[Source texts of formatted documents]
_ _ _

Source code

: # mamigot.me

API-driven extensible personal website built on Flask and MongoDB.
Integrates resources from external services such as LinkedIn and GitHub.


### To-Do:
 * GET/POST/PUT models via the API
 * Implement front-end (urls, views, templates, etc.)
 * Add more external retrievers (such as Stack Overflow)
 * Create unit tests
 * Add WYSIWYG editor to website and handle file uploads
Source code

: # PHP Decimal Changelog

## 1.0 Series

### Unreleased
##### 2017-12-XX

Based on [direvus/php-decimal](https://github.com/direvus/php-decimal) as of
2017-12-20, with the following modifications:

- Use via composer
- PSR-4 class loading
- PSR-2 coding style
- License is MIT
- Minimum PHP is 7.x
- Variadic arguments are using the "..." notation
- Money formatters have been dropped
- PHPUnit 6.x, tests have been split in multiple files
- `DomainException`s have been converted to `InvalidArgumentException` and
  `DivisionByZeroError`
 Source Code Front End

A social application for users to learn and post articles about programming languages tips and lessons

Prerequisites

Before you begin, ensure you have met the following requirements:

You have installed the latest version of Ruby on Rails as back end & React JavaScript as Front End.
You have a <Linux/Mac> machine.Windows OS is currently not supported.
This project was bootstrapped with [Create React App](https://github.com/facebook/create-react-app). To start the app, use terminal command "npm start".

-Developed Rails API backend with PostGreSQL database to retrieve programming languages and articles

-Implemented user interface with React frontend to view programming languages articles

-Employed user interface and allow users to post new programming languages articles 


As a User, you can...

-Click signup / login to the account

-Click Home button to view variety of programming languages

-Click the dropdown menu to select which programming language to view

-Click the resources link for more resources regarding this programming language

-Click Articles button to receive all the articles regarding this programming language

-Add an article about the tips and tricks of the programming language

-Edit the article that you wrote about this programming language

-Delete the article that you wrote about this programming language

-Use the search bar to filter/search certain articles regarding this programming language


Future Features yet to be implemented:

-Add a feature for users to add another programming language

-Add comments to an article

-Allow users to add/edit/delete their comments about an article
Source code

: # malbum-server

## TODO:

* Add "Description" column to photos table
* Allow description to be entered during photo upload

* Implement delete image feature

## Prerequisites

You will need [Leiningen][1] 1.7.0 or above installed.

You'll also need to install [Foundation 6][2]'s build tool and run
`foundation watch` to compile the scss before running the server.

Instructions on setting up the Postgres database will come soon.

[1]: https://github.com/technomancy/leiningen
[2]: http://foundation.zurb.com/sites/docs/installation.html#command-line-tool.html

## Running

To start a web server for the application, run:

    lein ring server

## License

_ _ _

-- Your assignment --
Write out, without alteration, the line that contains "running the server." and all subsequent lines down to the end of the data above.

-- Answer to this task --
`foundation watch` to compile the scss before running the server.

Instructions on setting up the Postgres database will come soon.

[1]: https://github.com/technomancy/leiningen
[2]: http://foundation.zurb.com/sites/docs/installation.html#command-line-tool.html

## Running

To start a web server for the application, run:

    lein ring server

## License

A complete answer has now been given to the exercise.